Una voce allo stato puro?
«È ciò a cui l’attore dovrebbe tendere: un suono senza gravità eppure pesantissimo. Avevo 8 anni quando assistetti alla prima esperienza teatrale. Una compagnia venne a scuola e allestì lo spazio della palestra con delle grandi lenzuola nere per recitare alcune storie tratte dal libro Cuore. La voce flebile dell’attore mi si incollò all’orecchio. Quella voce era uscita da una stanza nera ed era venuta incontro a me che ero seduta tra le altre compagne di scuola. Senza dirlo a nessuno presi quella voce e la portai a casa. La rubai. Fu il mio primo incontro con una voce, il mio primo furto».
Ne parla come fosse un oggetto prezioso.
«In un certo senso lo è. Ci appartiene ma al tempo stesso è libero di posarsi dove vuole. Anche in modo tremendo».
Tremendo come l’episodio che racconta nel libro della morte di suo padre?
«Avevo 11 anni quando mio padre morì nel cuore della notte. Fui svegliata dal verso disperato dei suoi ultimi respiri. Sentii quella voce soffocata dal rumore della ricarica dell’ossigeno. In quel momento pensai a un animale più che a mio padre. Entrai nella stanza da letto dei miei genitori. E sentii mia madre che per chiedere aiuto batteva i pugni sulla parete. E lì, su quella scena drammatica, ho visto tutto il terribile confondersi in un suono, venirmi incontro. Come quella prima volta nella scuola, rubai quel suono».

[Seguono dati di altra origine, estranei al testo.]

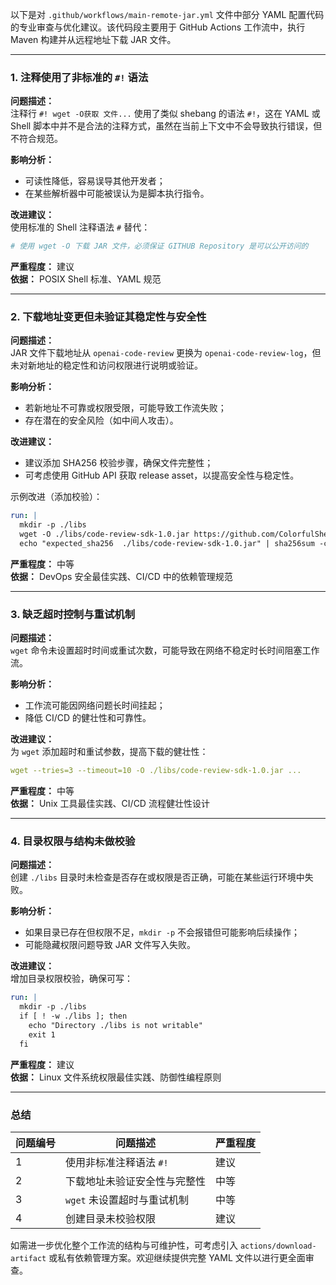 以下是对 `.github/workflows/main-remote-jar.yml` 文件中部分 YAML 配置代码的专业审查与优化建议。该代码段主要用于 GitHub Actions 工作流中，执行 Maven 构建并从远程地址下载 JAR 文件。

---

### 1. 注释使用了非标准的 `#!` 语法

**问题描述：**  
注释行 `#! wget -O获取 文件...` 使用了类似 shebang 的语法 `#!`，这在 YAML 或 Shell 脚本中并不是合法的注释方式，虽然在当前上下文中不会导致执行错误，但不符合规范。

**影响分析：**  
- 可读性降低，容易误导其他开发者；
- 在某些解析器中可能被误认为是脚本执行指令。

**改进建议：**  
使用标准的 Shell 注释语法 `#` 替代：

```yaml
# 使用 wget -O 下载 JAR 文件，必须保证 GITHUB Repository 是可以公开访问的
```

**严重程度：** 建议  
**依据：** POSIX Shell 标准、YAML 规范

---

### 2. 下载地址变更但未验证其稳定性与安全性

**问题描述：**  
JAR 文件下载地址从 `openai-code-review` 更换为 `openai-code-review-log`，但未对新地址的稳定性和访问权限进行说明或验证。

**影响分析：**  
- 若新地址不可靠或权限受限，可能导致工作流失败；
- 存在潜在的安全风险（如中间人攻击）。

**改进建议：**  
- 建议添加 SHA256 校验步骤，确保文件完整性；
- 可考虑使用 GitHub API 获取 release asset，以提高安全性与稳定性。

示例改进（添加校验）：
```yaml
run: |
  mkdir -p ./libs
  wget -O ./libs/code-review-sdk-1.0.jar https://github.com/ColorfulSheep/openai-code-review-log/releases/download/v1.0/code-review-sdk-1.0.jar
  echo "expected_sha256  ./libs/code-review-sdk-1.0.jar" | sha256sum -c -
```

**严重程度：** 中等  
**依据：** DevOps 安全最佳实践、CI/CD 中的依赖管理规范

---

### 3. 缺乏超时控制与重试机制

**问题描述：**  
`wget` 命令未设置超时时间或重试次数，可能导致在网络不稳定时长时间阻塞工作流。

**影响分析：**  
- 工作流可能因网络问题长时间挂起；
- 降低 CI/CD 的健壮性和可靠性。

**改进建议：**  
为 `wget` 添加超时和重试参数，提高下载的健壮性：

```yaml
wget --tries=3 --timeout=10 -O ./libs/code-review-sdk-1.0.jar ...
```

**严重程度：** 中等  
**依据：** Unix 工具最佳实践、CI/CD 流程健壮性设计

---

### 4. 目录权限与结构未做校验

**问题描述：**  
创建 `./libs` 目录时未检查是否存在或权限是否正确，可能在某些运行环境中失败。

**影响分析：**  
- 如果目录已存在但权限不足，`mkdir -p` 不会报错但可能影响后续操作；
- 可能隐藏权限问题导致 JAR 文件写入失败。

**改进建议：**  
增加目录权限校验，确保可写：

```yaml
run: |
  mkdir -p ./libs
  if [ ! -w ./libs ]; then
    echo "Directory ./libs is not writable"
    exit 1
  fi
```

**严重程度：** 建议  
**依据：** Linux 文件系统权限最佳实践、防御性编程原则

---

### 总结

| 问题编号 | 问题描述                             | 严重程度 |
|----------|--------------------------------------|----------|
| 1        | 使用非标准注释语法 `#!`              | 建议     |
| 2        | 下载地址未验证安全性与完整性         | 中等     |
| 3        | `wget` 未设置超时与重试机制          | 中等     |
| 4        | 创建目录未校验权限                   | 建议     |

如需进一步优化整个工作流的结构与可维护性，可考虑引入 `actions/download-artifact` 或私有依赖管理方案。欢迎继续提供完整 YAML 文件以进行更全面审查。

Perché usa la parola rubare?
«Perché è qualcosa che non ci appartiene. L’ho capito affrontando Dante, che è un mettere alla prova la voce, ma anche chi se ne impossessa. È impossibile fare certe cose con Dante. La sua autorevolezza mi frena. E ho cercato un legame tra la voce umana e uno strumento musicale, in questo caso un violoncello, affinché i versi inattaccabili dei suoi endecasillabi fossero parole vissute e non imparaticce». La sua esperienza teatrale a un certo punto ha preso una strada diversa dai suoi antichi sodali. La compagnia si è sciolta. Perché?
«Forse il segreto è nel nome».
Cioè?
«Ci chiamammo “ Raffaello Sanzio” sia in omaggio alla donna velata del pittore, come l’invisibile si fa visibile; ma anche perché ci sovvenne il dramma della nave affondata. Insomma tra arte e tragedia. Anche la nostra compagnia è affondata. Romeo, mio marito, se ne è andato di casa e ha dato vita ad altro. Lo stesso ha fatto mio fratello Paolo. Avevo una certa idea di famiglia, di nucleo, di lavoro. Evidentemente non corrispondeva a quella degli altri componenti. Si ha diritto di cambiare, fare nuove esperienze. Pensi che monotonia avere sempre la stessa voce».